Keywords

1 Introduction

ASL (American Sign Language) is the most widely used sign language in the USA. Since deaf and dumb people's main limitation is communication, and they are unable to communicate via spoken languages. Sign language is their only means of communication. Deaf and dumb persons use their hands to express various gestures in order to communicate with others. Gestures are non-verbally communicated messages that are recognized by eyesight. Sign language is the nonverbal communication of the deaf and dumb. There are a variety of sign languages, including British, Indian, and American. Users of ASL may struggle to understand British sign language (BSL), and vice versa.

Numerous methods for evaluating gestures/sign language have been developed. First of all, there is a technique that requires users to wear sensors (input devices) such as gloves and hand straps shown in Fig. 1a. These strategies offer the advantage of not being distracted by various backgrounds when identifying motions. But they come at the cost of lack of natural resources, size, and expense. Secondly, camera-vision strategies use imaging tools such as cameras or kinetic sensors to capture data based on the perception of how a person perceives in their environment shown in Fig. 1b. The placement of cameras, hand visibility and the way it is segregated in the image, the effectiveness of the extricate characteristics, and the classification methods all contribute to the efficiency of these systems [1].

Fig. 1
A 2-part illustration of methods for evaluating sign languages labeled a and b. A has a glove with several wires attached to it. B has a thumb incline to a sensor.

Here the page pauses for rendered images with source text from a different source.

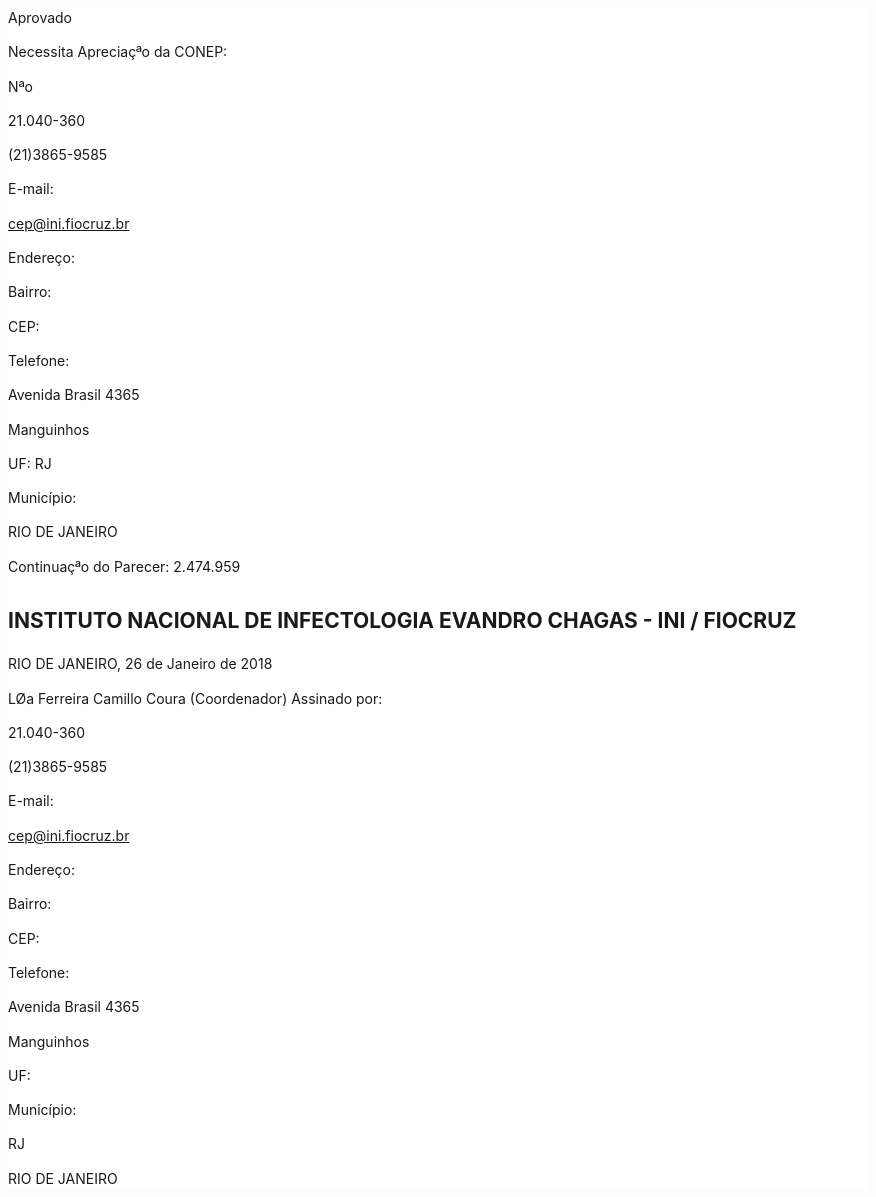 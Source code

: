 Aprovado

Necessita Apreciaçªo da CONEP:

Nªo

21.040-360

(21)3865-9585

E-mail:

cep@ini.fiocruz.br

Endereço:

Bairro:

CEP:

Telefone:

Avenida Brasil 4365

Manguinhos

UF: RJ

Município:

RIO DE JANEIRO

Continuaçªo do Parecer: 2.474.959

## INSTITUTO NACIONAL DE INFECTOLOGIA EVANDRO CHAGAS - INI / FIOCRUZ

RIO DE JANEIRO, 26 de Janeiro de 2018

LØa Ferreira Camillo Coura (Coordenador) Assinado por:

21.040-360

(21)3865-9585

E-mail:

cep@ini.fiocruz.br

Endereço:

Bairro:

CEP:

Telefone:

Avenida Brasil 4365

Manguinhos

UF:

Município:

RJ

RIO DE JANEIRO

a Sensor-based technique and b vision-based techniques

The biggest problem is finding a way to train a computer to detect the motion of hands. The adjustment of the fingers and the form of the hands vary according to the motion of the hands. As a result, uncertainty is one of the aspects of hand gestures that should be considered. The information of the data conveyed by the images can be used to accomplish the uncertainty in hand gestures. This method involves combining two tasks: feature extraction and classification. Traditional image processing algorithms-based hand gesture recognition was not generally used in HCI due to its limited low accuracy and complexity of the algorithm. An account of development in gesture detection established on machine learning has recently progressed quickly in HCI [2, 3].

Traditional pattern recognition techniques are unable to analyze intrinsic information of the data in its original form [4]. Subsequently, it results in extracting features from original configuration which consumes time, and it is not automated. For classification, CNN’s are used which are a type of deep neural network. Deep neural networks extricate features on the go [5] and employ completely linked layers for classification by using CNN. Furthermore, CNN comprehends the complicacy of the visual images and uncertainty between the images. Therefore, using a CNN-based feed forward network approach is used to solve the problem. This is the most well-known method of detection using several neural networks.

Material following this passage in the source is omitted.